__AVAILABLE DATA__
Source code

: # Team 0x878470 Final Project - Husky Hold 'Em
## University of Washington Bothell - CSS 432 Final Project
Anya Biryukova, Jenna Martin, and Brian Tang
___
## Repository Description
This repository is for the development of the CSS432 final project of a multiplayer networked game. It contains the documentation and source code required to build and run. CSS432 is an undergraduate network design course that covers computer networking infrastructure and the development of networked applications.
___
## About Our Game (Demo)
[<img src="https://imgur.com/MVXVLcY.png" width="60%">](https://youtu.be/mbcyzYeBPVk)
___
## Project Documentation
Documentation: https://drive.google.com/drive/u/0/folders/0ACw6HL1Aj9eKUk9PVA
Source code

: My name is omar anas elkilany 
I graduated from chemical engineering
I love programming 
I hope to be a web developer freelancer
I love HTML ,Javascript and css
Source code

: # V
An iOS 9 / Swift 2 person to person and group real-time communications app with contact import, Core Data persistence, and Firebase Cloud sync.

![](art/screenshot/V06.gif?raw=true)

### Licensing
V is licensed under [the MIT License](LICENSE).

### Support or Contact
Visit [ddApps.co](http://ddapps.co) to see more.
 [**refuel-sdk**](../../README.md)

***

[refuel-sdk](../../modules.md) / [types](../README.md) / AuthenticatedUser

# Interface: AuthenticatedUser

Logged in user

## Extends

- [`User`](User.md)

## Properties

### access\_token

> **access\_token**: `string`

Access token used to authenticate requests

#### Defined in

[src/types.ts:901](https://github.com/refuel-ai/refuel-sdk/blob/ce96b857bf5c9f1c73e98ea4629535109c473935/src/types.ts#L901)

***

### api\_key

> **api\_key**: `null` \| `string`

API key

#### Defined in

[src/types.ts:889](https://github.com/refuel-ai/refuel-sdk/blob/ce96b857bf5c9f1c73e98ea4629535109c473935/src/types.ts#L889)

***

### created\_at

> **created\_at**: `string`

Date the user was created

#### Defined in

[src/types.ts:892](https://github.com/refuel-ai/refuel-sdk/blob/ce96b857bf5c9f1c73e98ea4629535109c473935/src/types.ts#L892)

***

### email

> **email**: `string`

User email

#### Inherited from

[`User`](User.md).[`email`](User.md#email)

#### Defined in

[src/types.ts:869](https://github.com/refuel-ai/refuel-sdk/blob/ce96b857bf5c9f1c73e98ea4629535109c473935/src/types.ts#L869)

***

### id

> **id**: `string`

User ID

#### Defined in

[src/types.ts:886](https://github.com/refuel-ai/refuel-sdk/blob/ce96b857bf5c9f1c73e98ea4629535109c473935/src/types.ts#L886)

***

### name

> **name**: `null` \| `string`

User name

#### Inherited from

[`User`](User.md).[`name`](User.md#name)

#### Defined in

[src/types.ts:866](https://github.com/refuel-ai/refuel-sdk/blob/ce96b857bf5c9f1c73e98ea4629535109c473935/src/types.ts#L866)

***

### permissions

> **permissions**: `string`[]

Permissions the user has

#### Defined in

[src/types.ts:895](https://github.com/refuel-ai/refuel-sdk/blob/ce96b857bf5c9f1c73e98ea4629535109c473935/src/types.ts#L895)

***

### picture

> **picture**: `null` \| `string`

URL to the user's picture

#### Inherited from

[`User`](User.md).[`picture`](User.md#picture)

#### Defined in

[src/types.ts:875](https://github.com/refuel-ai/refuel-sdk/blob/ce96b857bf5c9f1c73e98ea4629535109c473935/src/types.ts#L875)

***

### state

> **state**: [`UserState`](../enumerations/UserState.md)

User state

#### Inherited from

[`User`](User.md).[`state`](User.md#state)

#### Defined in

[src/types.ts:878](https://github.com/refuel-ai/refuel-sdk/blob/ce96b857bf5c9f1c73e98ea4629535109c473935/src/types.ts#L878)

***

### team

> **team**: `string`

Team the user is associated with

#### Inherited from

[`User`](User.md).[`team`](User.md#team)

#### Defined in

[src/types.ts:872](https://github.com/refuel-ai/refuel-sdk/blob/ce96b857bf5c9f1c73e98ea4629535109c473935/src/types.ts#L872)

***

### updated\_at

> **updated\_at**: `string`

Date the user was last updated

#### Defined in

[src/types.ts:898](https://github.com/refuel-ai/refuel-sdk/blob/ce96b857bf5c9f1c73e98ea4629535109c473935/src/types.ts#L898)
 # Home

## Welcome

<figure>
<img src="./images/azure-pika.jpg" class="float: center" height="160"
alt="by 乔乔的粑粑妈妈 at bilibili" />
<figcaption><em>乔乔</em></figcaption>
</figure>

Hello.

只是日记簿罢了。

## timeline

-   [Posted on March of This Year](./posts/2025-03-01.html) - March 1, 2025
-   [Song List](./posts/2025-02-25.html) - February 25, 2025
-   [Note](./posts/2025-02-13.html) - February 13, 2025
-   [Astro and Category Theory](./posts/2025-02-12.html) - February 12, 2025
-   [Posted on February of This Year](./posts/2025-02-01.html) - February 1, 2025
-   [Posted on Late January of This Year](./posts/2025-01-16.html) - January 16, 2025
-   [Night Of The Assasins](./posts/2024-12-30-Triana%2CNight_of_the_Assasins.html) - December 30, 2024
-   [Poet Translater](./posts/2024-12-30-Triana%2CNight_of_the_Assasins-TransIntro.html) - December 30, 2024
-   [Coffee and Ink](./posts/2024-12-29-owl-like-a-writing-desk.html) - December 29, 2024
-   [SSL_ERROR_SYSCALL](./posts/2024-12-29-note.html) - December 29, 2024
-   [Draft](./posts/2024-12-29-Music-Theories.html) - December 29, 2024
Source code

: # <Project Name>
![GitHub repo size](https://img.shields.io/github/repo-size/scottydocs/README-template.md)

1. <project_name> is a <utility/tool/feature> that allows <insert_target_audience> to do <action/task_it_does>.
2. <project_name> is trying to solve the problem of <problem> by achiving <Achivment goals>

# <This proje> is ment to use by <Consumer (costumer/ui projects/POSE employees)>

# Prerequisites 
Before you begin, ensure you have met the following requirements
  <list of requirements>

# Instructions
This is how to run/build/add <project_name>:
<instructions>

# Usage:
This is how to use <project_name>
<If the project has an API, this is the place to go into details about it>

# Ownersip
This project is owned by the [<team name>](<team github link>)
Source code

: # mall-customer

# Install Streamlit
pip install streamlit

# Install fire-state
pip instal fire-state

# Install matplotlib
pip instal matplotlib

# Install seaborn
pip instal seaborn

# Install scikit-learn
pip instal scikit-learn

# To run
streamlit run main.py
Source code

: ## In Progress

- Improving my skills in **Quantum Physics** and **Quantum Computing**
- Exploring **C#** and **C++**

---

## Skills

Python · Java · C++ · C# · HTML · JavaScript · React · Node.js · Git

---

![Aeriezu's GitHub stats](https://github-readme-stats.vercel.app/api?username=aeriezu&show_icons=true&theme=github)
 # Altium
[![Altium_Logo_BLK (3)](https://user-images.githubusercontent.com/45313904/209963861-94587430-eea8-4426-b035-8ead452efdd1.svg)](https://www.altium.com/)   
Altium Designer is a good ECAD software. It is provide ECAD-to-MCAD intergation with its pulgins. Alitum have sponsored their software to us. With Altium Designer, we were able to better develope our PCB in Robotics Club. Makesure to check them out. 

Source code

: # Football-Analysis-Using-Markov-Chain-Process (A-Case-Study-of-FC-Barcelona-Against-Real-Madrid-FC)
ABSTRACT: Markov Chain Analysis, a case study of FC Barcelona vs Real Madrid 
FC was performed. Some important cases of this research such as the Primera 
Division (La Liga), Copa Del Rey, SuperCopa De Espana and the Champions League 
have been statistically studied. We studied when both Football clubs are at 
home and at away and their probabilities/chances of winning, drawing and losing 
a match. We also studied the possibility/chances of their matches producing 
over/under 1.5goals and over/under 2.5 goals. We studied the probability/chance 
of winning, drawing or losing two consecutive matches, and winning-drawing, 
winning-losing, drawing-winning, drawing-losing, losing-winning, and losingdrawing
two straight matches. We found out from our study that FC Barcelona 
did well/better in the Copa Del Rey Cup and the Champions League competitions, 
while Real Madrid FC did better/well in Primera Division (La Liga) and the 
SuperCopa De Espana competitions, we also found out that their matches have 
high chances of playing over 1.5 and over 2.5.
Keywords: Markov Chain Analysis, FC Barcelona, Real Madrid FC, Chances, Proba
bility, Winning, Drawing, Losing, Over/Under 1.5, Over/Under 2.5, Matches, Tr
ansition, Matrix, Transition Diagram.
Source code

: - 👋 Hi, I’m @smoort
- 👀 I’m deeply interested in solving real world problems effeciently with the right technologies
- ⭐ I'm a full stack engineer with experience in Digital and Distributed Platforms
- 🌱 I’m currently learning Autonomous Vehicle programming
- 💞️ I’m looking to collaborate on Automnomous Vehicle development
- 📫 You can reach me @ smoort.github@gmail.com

__TASK ITEM__
Could you please retype the lines from the start of the data through the line with "# Interface: AuthenticatedUser", both included, and nothing else?

__RESPONSE AREA__
Source code

: # Team 0x878470 Final Project - Husky Hold 'Em
## University of Washington Bothell - CSS 432 Final Project
Anya Biryukova, Jenna Martin, and Brian Tang
___
## Repository Description
This repository is for the development of the CSS432 final project of a multiplayer networked game. It contains the documentation and source code required to build and run. CSS432 is an undergraduate network design course that covers computer networking infrastructure and the development of networked applications.
___
## About Our Game (Demo)
[<img src="https://imgur.com/MVXVLcY.png" width="60%">](https://youtu.be/mbcyzYeBPVk)
___
## Project Documentation
Documentation: https://drive.google.com/drive/u/0/folders/0ACw6HL1Aj9eKUk9PVA
Source code

: My name is omar anas elkilany 
I graduated from chemical engineering
I love programming 
I hope to be a web developer freelancer
I love HTML ,Javascript and css
Source code

: # V
An iOS 9 / Swift 2 person to person and group real-time communications app with contact import, Core Data persistence, and Firebase Cloud sync.

![](art/screenshot/V06.gif?raw=true)

### Licensing
V is licensed under [the MIT License](LICENSE).

### Support or Contact
Visit [ddApps.co](http://ddapps.co) to see more.
 [**refuel-sdk**](../../README.md)

***

[refuel-sdk](../../modules.md) / [types](../README.md) / AuthenticatedUser

# Interface: AuthenticatedUser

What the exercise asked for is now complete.